Cellular-Automata Models with Small-World Topology and Noise. We systematically study the 64 symmetric rules (see Figs. 2 and 7-11 and Supporting Methods) for different pairs of values of ke and η. Some of the rules have parallels to physiologically meaningful dynamics. Rule 232 is a majority rule; that is, each unit will be active at the next time step only if the majority of its neighbors is active presently. Rule 50 is a threshold rule with refractory time period; that is, whenever the inputs of the neighbors surpass a certain value, a unit becomes active in the next time step and then will be inactive for at least one time step. The 64 symmetric rules lead to three qualitatively distinct phase spaces (Fig. 4 bd). Rule 232, the majority rule, which is representative of the first type of phase space, displays three distinct types of dynamical behavior (Fig. 4b). For small ke, we find mostly Brownian-like scaling. For large ke, we find mostly white-noise dynamics. Of greatest interest, for intermediate values of ke and for a broad range of values of the intensity of the noise η, we find 1/f fluctuations.

Rule 50, which is representative of a second type of phase space, displays fewer types of dynamical behavior. In particular, we find only a narrow range of noise intensities (with a weak dependence on ke) for which the dynamics display 1/f correlations. For η ≳ 0.1, the dynamics become uncorrelated (Fig. 4c). Rule 160, which is representative the third type of phase space, displays white-noise dynamics for all values of ke and η (Fig. 4d).

Note that for ke = 0 (i.e., when the network is a one-dimensional lattice), the model is not able to generate 1/f dynamics. This result implies that, in the context of the model, the existence of long-range connections (i.e., the small-world topology achieved by making ke ≠ 0) is an essential ingredient for the emergence of 1/f dynamics.

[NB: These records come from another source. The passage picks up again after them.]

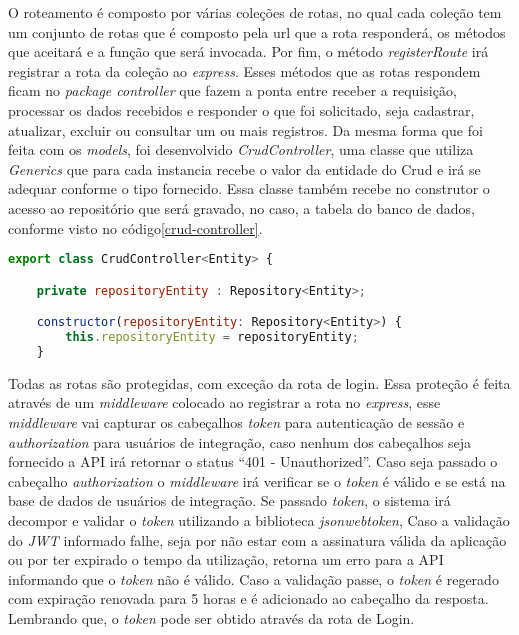 O roteamento é composto por várias coleções de rotas, no qual cada coleção tem um conjunto de rotas que é composto pela url que a rota responderá, os métodos que aceitará e a função que será invocada.
Por fim, o método \textit{registerRoute} irá registrar a rota da coleção ao \textit{express}.
Esses métodos que as rotas respondem ficam no \textit{package controller} que fazem a ponta entre receber a requisição, processar os dados recebidos e responder o que foi solicitado, seja cadastrar, atualizar, excluir ou consultar um ou mais registros.
Da mesma forma que foi feita com os \textit{models}, foi desenvolvido \textit{CrudController}, uma classe que utiliza \textit{Generics} que para cada instancia recebe o valor da entidade do Crud e irá se adequar conforme o tipo fornecido. Essa classe também recebe no construtor o acesso ao repositório que será gravado, no caso, a tabela do banco de dados, conforme visto no código\ref{crud-controller}.

\begin{lstlisting}[language=JavaScript, caption={CrudController}, label={crud-controller}]
export class CrudController<Entity> {

	private repositoryEntity : Repository<Entity>;

	constructor(repositoryEntity: Repository<Entity>) {
		this.repositoryEntity = repositoryEntity;
	}
\end{lstlisting}

Todas as rotas são protegidas, com exceção da rota de login. Essa proteção é feita através de um \textit{middleware} colocado ao registrar a rota no \textit{express}, esse \textit{middleware} vai capturar os cabeçalhos \textit{token} para autenticação de sessão e \textit{authorization} para usuários de integração, caso nenhum dos cabeçalhos seja fornecido a API irá retornar o status ``401 - Unauthorized''. Caso seja passado o cabeçalho \textit{authorization} o \textit{middleware} irá verificar se o \textit{token} é válido e se está na base de dados de usuários de integração. Se passado \textit{token}, o sistema irá decompor e validar o \textit{token} utilizando a biblioteca \textit{jsonwebtoken}, Caso a validação do \textit{JWT} informado falhe, seja por não estar com a assinatura válida da aplicação ou por ter expirado o tempo da utilização, retorna um erro para a API informando que o \textit{token} não é válido. Caso a validação passe, o \textit{token} é regerado com expiração renovada para 5 horas e é adicionado ao cabeçalho da resposta. Lembrando que, o \textit{token} pode ser obtido através da rota de Login.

Robustness of the Findings. To determine the generality of the results presented above, one needs to address the questions of how these findings are affected by (i) changes in the topology of the network and (ii) “errors” in the implementation of the rules by the units.

Concerning i, we note that the network topologies that have been considered span the cases of ordered one-dimensional lattices, small-world networks, and random graphs (24). However, all considered networks are composed of units with approximately the same degree, i.e., the same number of connections. To investigate the role of the distribution of number of connections, we also study networks that span the range of empirically observed degree distribution: a δ distribution, an exponential distribution, and a power law distribution. The last case corresponds to the so-called scale-free networks (18). Notably, we find that the picture of the phase space shown in Fig. 4b does not get altered by these changes in the degree distribution (see Figs. 7, 8, 9, 10, 11 and Supporting Methods).

To address ii, we systematically explore the dynamical behaviors in the phase space defined by (ke,η) for systems composed of units operating according to either rule 232 or a randomly selected rule. Notably, we find that, with as many as one-fourth of all units operating according to random Boolean functions, the model still displays a rich phase space including white, 1/f, and Brownian noise (Fig. 5). This finding holds even if, instead of using random Boolean functions, we consider a single Boolean function (Fig. 6).

Fig. 5.

Fig. 5.

Phase space for signaling networks with mixing of Boolean rules. We systematically calculate the exponent α, by characterizing the correlations in the dynamics, for systems composed of units operating according to rule 232 but with some fixed fraction of units operating according to a randomly selected symmetric Boolean rule. Each value is an average over five independent runs. (a) One-sixteenth of the units operating according to a randomly selected rule. (b) One-eighth of the units operating according to a randomly selected rule. (c) One-fourth of the units operating according to a randomly selected rule. (d) One-half of the units operating according to a randomly selected rule. These figures suggest that the presence of random Boolean functions leads to a decrease in the richness of the phase space of the systems. Specifically, if more than one-fourth of all of the units operate according to randomly selected Boolean functions, then the phase space displays mostly white-noise dynamics.

Fig. 6.

Fig. 6.

Phase space for signaling networks with mixing of two Boolean rules. We systematically calculate the exponent α, characterizing the correlations in the dynamics, for systems composed of units operating according to either rule 232 or 50. Each value is an average over five independent runs. (a) One-sixteenth of the units operating according to rule 50 and 15/16ths of the units operating according to rule 232. (b) One-eighth of the units operating according to rule 50 and seven-eighths of the units operating according to rule 232. (c) One-fourth of the units operating according to rule 50 and three-fourths of the units operating according to rule 232. (d) One-half of the units operating according to rule 50 and one-half of the units operating according to rule 232. When both rules are present in the system, and at least 50% of the units operate according to rule 232, we still find several distinct classes of dynamical behaviors, including a wide range of parameter values that generate 1/f noise.

Discussion

Our results are notable for various reasons. First, they demonstrate that a model of signaling networks is able to generate a broad range of behaviors that are reminiscent of those observed in physiologic systems. Second, we show, for a rather general class of models, that various dynamical behaviors can emerge only under restrictive, but physiologically relevant, assumptions; namely, the system must have a small-world topology, and noise must be present.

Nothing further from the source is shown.